Cependant, vivre dans un tel bonheur ne prépare pas à faire face aux adversités. Je me souviens avoir regardé un programme qui traitait des maladies rares au Panama et j’étais triste de penser aux difficultés que de telles pathologies peuvent engendrer pour les patients et leurs proches. Jamais je n’aurais imaginé que cela me concernerait un jour, moi et ma famille.
En mars 2024, j’ai commencé à ressentir que ma gorge ne guérissait pas après deux fortes grippes. Mon discours devenait lent, j’avais parfois des difficultés à avaler de l’eau, et j’étais en train de perdre de la force dans ma main gauche. Deux mois plus tard, n’ayant pas constaté d’amélioration, j’ai ressenti une inquiétude croissante et décidé de consulter un médecin.
Mon voyage a été une véritable montagne russe émotionnelle, avec des rendez-vous médicaux et des examens souvent désagréables et stressants. Finalement, en août 2024, la neurologue nous a fourni un diagnostic précis, confirmé par des avis supplémentaires.
On m’a diagnostiqué une sclérose latérale amyotrophique (SLA), une maladie rare, neurologique et dégénérative, pour laquelle il n’existe pas de traitement curatif, et dont je n’avais jamais entendu parler auparavant. Ses causes demeurent largement inconnues et chaque patient évolue différemment, ce qui complique les essais cliniques.
Ma famille et moi étions choqués. Ma vie, remplie de tant de projets, s’est effondrée d’un coup.
Vivre avec cette maladie est difficile à exprimer. À l’apparence normale, je rencontre des difficultés d’élocution et je souffre d’une dégradation continue. Je mange lentement en raison de la faiblesse de mon langage et de mes muscles oropharyngés, la salive s’épaississant dans ma gorge provoque des quintes de toux et des étouffements. Les aliments ont également tendance à se coincer, entraînant de fortes toux. De surcroît, ma motricité fine est altérée, rendant de plus en plus ardues des tâches simples que je réalisais auparavant sans réflexion. Heureusement, j’ai encore de la force dans les jambes et les chevilles.

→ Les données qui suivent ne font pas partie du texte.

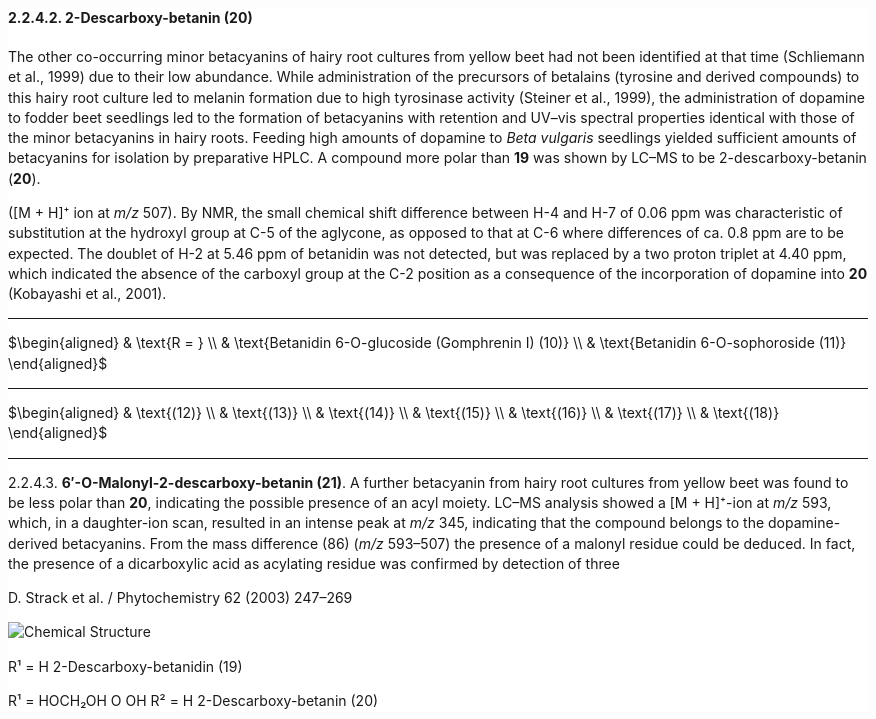 #### 2.2.4.2. 2-Descarboxy-betanin (**20**)

The other co-occurring minor betacyanins of hairy root cultures from yellow beet had not been identified at that time (Schliemann et al., 1999) due to their low abundance. While administration of the precursors of betalains (tyrosine and derived compounds) to this hairy root culture led to melanin formation due to high tyrosinase activity (Steiner et al., 1999), the administration of dopamine to fodder beet seedlings led to the formation of betacyanins with retention and UV–vis spectral properties identical with those of the minor betacyanins in hairy roots. Feeding high amounts of dopamine to *Beta vulgaris* seedlings yielded sufficient amounts of betacyanins for isolation by preparative HPLC. A compound more polar than **19** was shown by LC–MS to be 2-descarboxy-betanin (**20**).

([M + H]⁺ ion at *m/z* 507). By NMR, the small chemical shift difference between H-4 and H-7 of 0.06 ppm was characteristic of substitution at the hydroxyl group at C-5 of the aglycone, as opposed to that at C-6 where differences of ca. 0.8 ppm are to be expected. The doublet of H-2 at 5.46 ppm of betanidin was not detected, but was replaced by a two proton triplet at 4.40 ppm, which indicated the absence of the carboxyl group at the C-2 position as a consequence of the incorporation of dopamine into **20** (Kobayashi et al., 2001).

---

$\begin{aligned}
& \text{R = } \\
& \text{Betanidin 6-O-glucoside (Gomphrenin I) (10)} \\
& \text{Betanidin 6-O-sophoroside (11)}
\end{aligned}$

---

$\begin{aligned}
& \text{(12)} \\
& \text{(13)} \\
& \text{(14)} \\
& \text{(15)} \\
& \text{(16)} \\
& \text{(17)} \\
& \text{(18)}
\end{aligned}$

---

2.2.4.3. **6′-O-Malonyl-2-descarboxy-betanin (21)**. A further betacyanin from hairy root cultures from yellow beet was found to be less polar than **20**, indicating the possible presence of an acyl moiety. LC–MS analysis showed a [M + H]⁺-ion at *m/z* 593, which, in a daughter-ion scan, resulted in an intense peak at *m/z* 345, indicating that the compound belongs to the dopamine-derived betacyanins. From the mass difference (86) (*m/z* 593–507) the presence of a malonyl residue could be deduced. In fact, the presence of a dicarboxylic acid as acylating residue was confirmed by detection of three

D. Strack et al. / Phytochemistry 62 (2003) 247–269

![Chemical Structure](https://i.imgur.com/1234567.png)

R¹ = H     2-Descarboxy-betanidin (19)

R¹ = HOCH₂OH O OH     R² = H     2-Descarboxy-betanin (20)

Je vis dans l’incertitude de ce qui m’attend. On sait peu de choses sur les causes de la SLA et comment la traiter. Ce que l’on sait concerne surtout le patient : on suppose que des facteurs génétiques chez certains et des facteurs environnementaux chez d’autres empêchent le corps d’éliminer les protéines indésirables, lesquelles se fixent aux neurones moteurs et entravent leur communication avec la moelle épinière et les muscles qui contrôlent les mouvements volontaires. Le système immunitaire devient hyperactif et détruit les neurones moteurs.

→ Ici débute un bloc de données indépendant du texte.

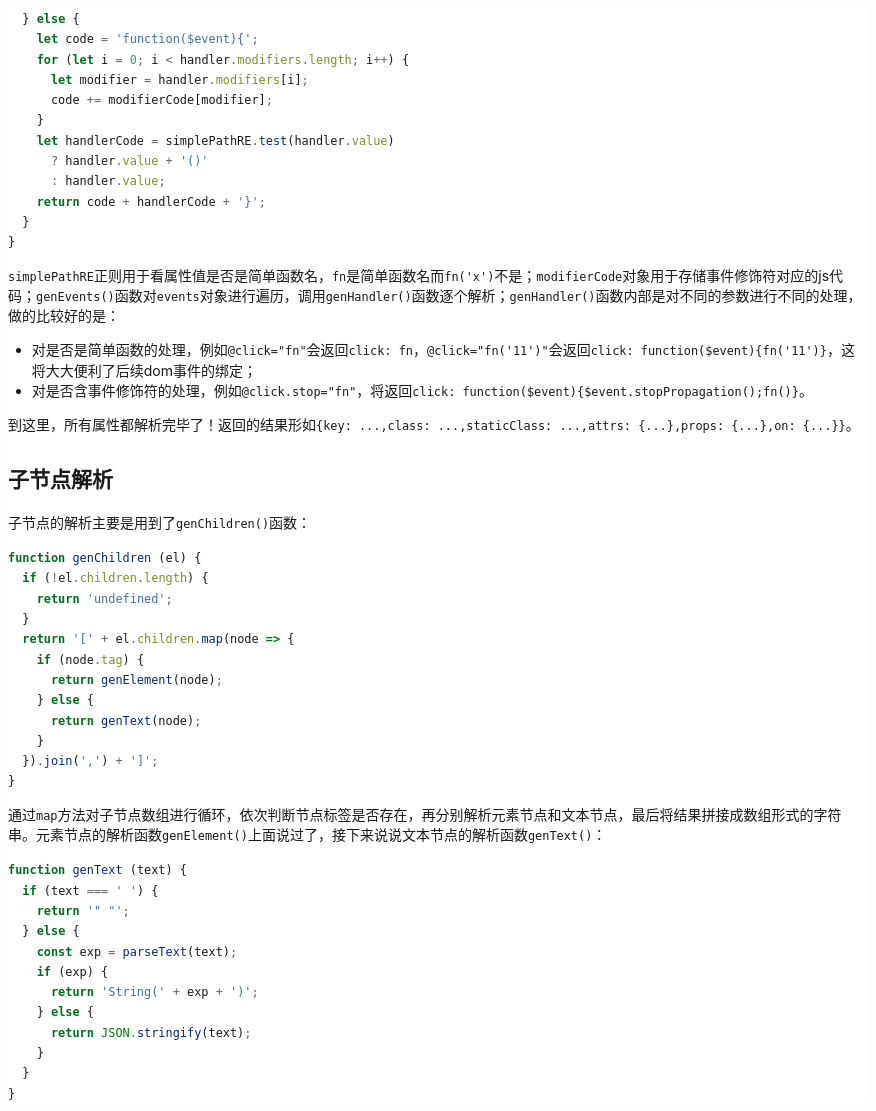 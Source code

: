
 ```javascript
  } else {
    let code = 'function($event){';
    for (let i = 0; i < handler.modifiers.length; i++) {
      let modifier = handler.modifiers[i];
      code += modifierCode[modifier];
    }
    let handlerCode = simplePathRE.test(handler.value)
      ? handler.value + '()'
      : handler.value;
    return code + handlerCode + '}';
  }
}
```

`simplePathRE`正则用于看属性值是否是简单函数名，`fn`是简单函数名而`fn('x')`不是；`modifierCode`对象用于存储事件修饰符对应的js代码；`genEvents()`函数对`events`对象进行遍历，调用`genHandler()`函数逐个解析；`genHandler()`函数内部是对不同的参数进行不同的处理，做的比较好的是：

- 对是否是简单函数的处理，例如`@click="fn"`会返回`click: fn`，`@click="fn('11')"`会返回`click: function($event){fn('11')}`，这将大大便利了后续dom事件的绑定；
- 对是否含事件修饰符的处理，例如`@click.stop="fn"`，将返回`click: function($event){$event.stopPropagation();fn()}`。

到这里，所有属性都解析完毕了！返回的结果形如`{key: ...,class: ...,staticClass: ...,attrs: {...},props: {...},on: {...}}`。

## 子节点解析

子节点的解析主要是用到了`genChildren()`函数：

```javascript
function genChildren (el) {
  if (!el.children.length) {
    return 'undefined';
  }
  return '[' + el.children.map(node => {
    if (node.tag) {
      return genElement(node);
    } else {
      return genText(node);
    }
  }).join(',') + ']';
}
```

通过`map`方法对子节点数组进行循环，依次判断节点标签是否存在，再分别解析元素节点和文本节点，最后将结果拼接成数组形式的字符串。元素节点的解析函数`genElement()`上面说过了，接下来说说文本节点的解析函数`genText()`：

```javascript
function genText (text) {
  if (text === ' ') {
    return '" "';
  } else {
    const exp = parseText(text);
    if (exp) {
      return 'String(' + exp + ')';
    } else {
      return JSON.stringify(text);
    }
  }
}
```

Ces neurones subissent une destruction accélérée, entraînant une perte de la mobilité volontaire des membres, de l’élocution, de la déglutition, et finalement, la personne meurt par incapacité respiratoire, soit en raison d’un manque de contrôle du diaphragme, soit à cause d’une infection respiratoire liée à l’aspiration de liquides ou d’aliments. D’après mon expérience, cela ressemble à un vieillissement accéléré.

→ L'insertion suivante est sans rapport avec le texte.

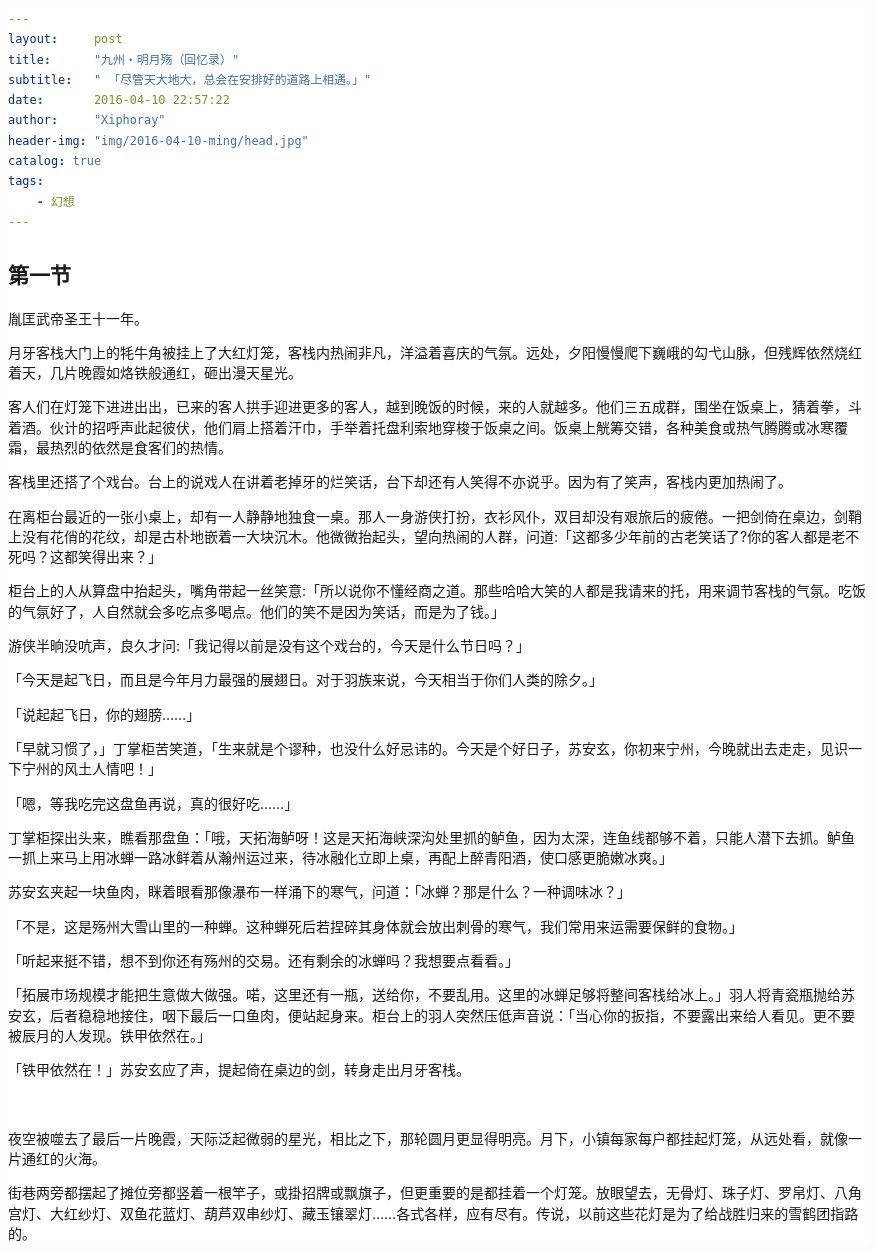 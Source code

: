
 ```yaml
---
layout:     post
title:      "九州・明月殇（回忆录）"
subtitle:   " 「尽管天大地大，总会在安排好的道路上相遇。」" 
date:       2016-04-10 22:57:22
author:     "Xiphoray"
header-img: "img/2016-04-10-ming/head.jpg"
catalog: true
tags:     
    - 幻想
---
```



## 第一节

胤匡武帝圣王十一年。

月牙客栈大门上的牦牛角被挂上了大红灯笼，客栈内热闹非凡，洋溢着喜庆的气氛。远处，夕阳慢慢爬下巍峨的勾弋山脉，但残辉依然烧红着天，几片晚霞如烙铁般通红，砸出漫天星光。

客人们在灯笼下进进出出，已来的客人拱手迎进更多的客人，越到晚饭的时候，来的人就越多。他们三五成群，围坐在饭桌上，猜着拳，斗着酒。伙计的招呼声此起彼伏，他们肩上搭着汗巾，手举着托盘利索地穿梭于饭桌之间。饭桌上觥筹交错，各种美食或热气腾腾或冰寒覆霜，最热烈的依然是食客们的热情。

客栈里还搭了个戏台。台上的说戏人在讲着老掉牙的烂笑话，台下却还有人笑得不亦说乎。因为有了笑声，客栈内更加热闹了。

在离柜台最近的一张小桌上，却有一人静静地独食一桌。那人一身游侠打扮，衣衫风仆，双目却没有艰旅后的疲倦。一把剑倚在桌边，剑鞘上没有花俏的花纹，却是古朴地嵌着一大块沉木。他微微抬起头，望向热闹的人群，问道:「这都多少年前的古老笑话了?你的客人都是老不死吗？这都笑得出来？」

柜台上的人从算盘中抬起头，嘴角带起一丝笑意:「所以说你不懂经商之道。那些哈哈大笑的人都是我请来的托，用来调节客栈的气氛。吃饭的气氛好了，人自然就会多吃点多喝点。他们的笑不是因为笑话，而是为了钱。」

游侠半晌没吭声，良久才问:「我记得以前是没有这个戏台的，今天是什么节日吗？」

 「今天是起飞日，而且是今年月力最强的展翅日。对于羽族来说，今天相当于你们人类的除夕。」

 「说起起飞日，你的翅膀……」

 「早就习惯了，」丁掌柜苦笑道，「生来就是个谬种，也没什么好忌讳的。今天是个好日子，苏安玄，你初来宁州，今晚就出去走走，见识一下宁州的风土人情吧！」

 「嗯，等我吃完这盘鱼再说，真的很好吃……」

 丁掌柜探出头来，瞧看那盘鱼：「哦，天拓海鲈呀！这是天拓海峡深沟处里抓的鲈鱼，因为太深，连鱼线都够不着，只能人潜下去抓。鲈鱼一抓上来马上用冰蝉一路冰鲜着从瀚州运过来，待冰融化立即上桌，再配上醉青阳酒，使口感更脆嫩冰爽。」

 苏安玄夹起一块鱼肉，眯着眼看那像瀑布一样涌下的寒气，问道：「冰蝉？那是什么？一种调味冰？」

 「不是，这是殇州大雪山里的一种蝉。这种蝉死后若捏碎其身体就会放出刺骨的寒气，我们常用来运需要保鲜的食物。」

 「听起来挺不错，想不到你还有殇州的交易。还有剩余的冰蝉吗？我想要点看看。」

 「拓展市场规模才能把生意做大做强。喏，这里还有一瓶，送给你，不要乱用。这里的冰蝉足够将整间客栈给冰上。」羽人将青瓷瓶抛给苏安玄，后者稳稳地接住，咽下最后一口鱼肉，便站起身来。柜台上的羽人突然压低声音说：「当心你的扳指，不要露出来给人看见。更不要被辰月的人发现。铁甲依然在。」

 「铁甲依然在！」苏安玄应了声，提起倚在桌边的剑，转身走出月牙客栈。

 <Br/>

 夜空被噬去了最后一片晚霞，天际泛起微弱的星光，相比之下，那轮圆月更显得明亮。月下，小镇每家每户都挂起灯笼，从远处看，就像一片通红的火海。

 街巷两旁都摆起了摊位旁都竖着一根竿子，或掛招牌或飘旗子，但更重要的是都挂着一个灯笼。放眼望去，无骨灯、珠子灯、罗帛灯、八角宫灯、大红纱灯、双鱼花蓝灯、葫芦双串纱灯、藏玉镶翠灯……各式各样，应有尽有。传说，以前这些花灯是为了给战胜归来的雪鹤团指路的。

Nous, ceux qui souffrons de SLA, faisons face à l’incertitude, à la frustration, à la tristesse, à la dépression, à l’anxiété, à la colère et à la désolation. Il est très difficile d’accepter que chaque jour nous perdons des capacités, que nous nous éteignons lentement et qu’il n’existe pas de guérison. Il n’y a pas de médicament efficace et celui approuvé par la FDA est rare, excessivement coûteux, et la Caisse de Sécurité Sociale (CSS) n’en fournit pratiquement pas.
Au Panama, les neurologues sont peu nombreux et surchargés, ce qui ne leur permet pas de se spécialiser dans la SLA. Contrairement à des pays comme l’Espagne, nous ne disposons pas d’une unité SLA, essentielle pour suivre l’évolution des patients et ralentir la progression de la maladie.
Je comprends que des unités SLA réunissent en un seul lieu des spécialistes tels que des neurologues, pneumologues, gastro-entérologues, psychologues, psychiatres, orthophonistes et autres thérapeutes afin de fournir un suivi et des thérapies adaptées aux patients, avec des équipements spécialisés pour ces traitements.
J’ai toujours été une personne autonome, soucieuse d’être utile et de prendre soin des autres. J’ai étudié le génie mécanique, je suis directrice des ventes chez Pétrole Delta, je suis fille, épouse et mère de deux jeunes universitaires. Avec le diagnostic de SLA, mes projets ont été suspendus, modifiant radicalement mon quotidien.
La SLA n’affecte pas seulement le malade, mais altère également la vie des proches qui ne savent pas comment faire face à ce défi. À la maison et au travail, j’ai reçu un soutien total et j’en suis très reconnaissante. Toutefois, mon mari et mon supérieur, probablement en cherchant à agir et aider, fixent souvent des limites à ce que je peux faire, créant ainsi du stress qui aggrave ma condition. Je les comprends, car ils ne savent pas comment affronter une situation aussi difficile avec une personne qui leur est si proche, et je sais qu’ils agissent avec de bonnes intentions.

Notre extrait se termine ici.